What you return should match the data word for word, minus the images.

Provided material Start Marker

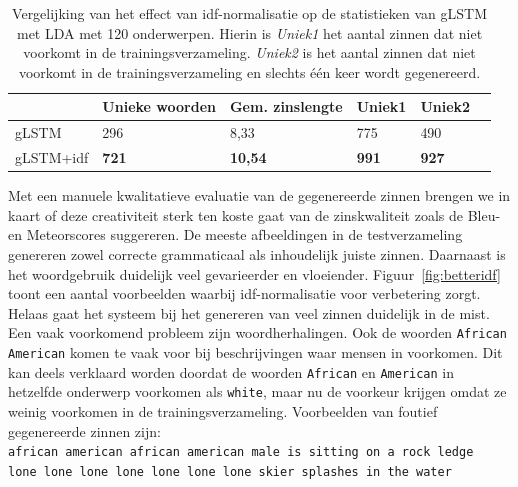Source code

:     \begin{table}
    	\centering
    	\begin{tabular}{llllll}
    		~                   & Unieke woorden & Gem. zinslengte & Uniek1 & Uniek2 \\ \hline
    		gLSTM         				  & 296   & 8,33   & 775   & 490  \\
    		
    		gLSTM+idf 				  & \textbf{721}   & \textbf{10,54}   & \textbf{991}   & \textbf{927}    \\\hline
    	\end{tabular}
    	\caption[Vergelijking effect idf-normalisatie op de statistieken van gLSTM met LDA met 120 onderwerpen]{Vergelijking van het effect van idf-normalisatie op de statistieken van gLSTM met LDA met 120 onderwerpen. Hierin is \emph{Uniek1} het aantal zinnen dat niet voorkomt in de trainingsverzameling. \emph{Uniek2} is het aantal zinnen dat niet voorkomt in de trainingsverzameling en slechts \'e\'en keer wordt gegenereerd.}
    	\label{table:idf-stats}
    \end{table}
    
Met een manuele kwalitatieve evaluatie van de gegenereerde zinnen brengen we in kaart of deze creativiteit sterk ten koste gaat van de zinskwaliteit zoals de Bleu- en Meteorscores suggereren. 
De meeste afbeeldingen in de testverzameling genereren zowel correcte grammaticaal als inhoudelijk juiste zinnen.
Daarnaast is het woordgebruik duidelijk veel gevarieerder en vloeiender.
Figuur~\ref{fig:betteridf} toont een aantal voorbeelden waarbij idf-normalisatie voor verbetering zorgt.
Helaas gaat het systeem bij het genereren van veel zinnen duidelijk in de mist. Een vaak voorkomend probleem zijn woordherhalingen. Ook de woorden \texttt{African American} komen te vaak voor bij beschrijvingen waar mensen in voorkomen. Dit kan deels verklaard worden doordat de woorden \texttt{African} en \texttt{American} in hetzelfde onderwerp voorkomen als \texttt{white}, maar nu de voorkeur krijgen omdat ze weinig voorkomen in de trainingsverzameling. Voorbeelden van foutief gegenereerde zinnen zijn:\\
\texttt{african american african american male is sitting on a rock ledge}\\
\texttt{lone lone lone lone lone lone lone skier splashes in the water}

Provided material End Marker

▶ _Result of this exercise_
Source code

:     \begin{table}
    	\centering
    	\begin{tabular}{llllll}
    		~                   & Unieke woorden & Gem. zinslengte & Uniek1 & Uniek2 \\ \hline
    		gLSTM         				  & 296   & 8,33   & 775   & 490  \\
    		
    		gLSTM+idf 				  & \textbf{721}   & \textbf{10,54}   & \textbf{991}   & \textbf{927}    \\\hline
    	\end{tabular}
    	\caption[Vergelijking effect idf-normalisatie op de statistieken van gLSTM met LDA met 120 onderwerpen]{Vergelijking van het effect van idf-normalisatie op de statistieken van gLSTM met LDA met 120 onderwerpen. Hierin is \emph{Uniek1} het aantal zinnen dat niet voorkomt in de trainingsverzameling. \emph{Uniek2} is het aantal zinnen dat niet voorkomt in de trainingsverzameling en slechts \'e\'en keer wordt gegenereerd.}
    	\label{table:idf-stats}
    \end{table}
    
Met een manuele kwalitatieve evaluatie van de gegenereerde zinnen brengen we in kaart of deze creativiteit sterk ten koste gaat van de zinskwaliteit zoals de Bleu- en Meteorscores suggereren. 
De meeste afbeeldingen in de testverzameling genereren zowel correcte grammaticaal als inhoudelijk juiste zinnen.
Daarnaast is het woordgebruik duidelijk veel gevarieerder en vloeiender.
Figuur~\ref{fig:betteridf} toont een aantal voorbeelden waarbij idf-normalisatie voor verbetering zorgt.
Helaas gaat het systeem bij het genereren van veel zinnen duidelijk in de mist. Een vaak voorkomend probleem zijn woordherhalingen. Ook de woorden \texttt{African American} komen te vaak voor bij beschrijvingen waar mensen in voorkomen. Dit kan deels verklaard worden doordat de woorden \texttt{African} en \texttt{American} in hetzelfde onderwerp voorkomen als \texttt{white}, maar nu de voorkeur krijgen omdat ze weinig voorkomen in de trainingsverzameling. Voorbeelden van foutief gegenereerde zinnen zijn:\\
\texttt{african american african american male is sitting on a rock ledge}\\
\texttt{lone lone lone lone lone lone lone skier splashes in the water}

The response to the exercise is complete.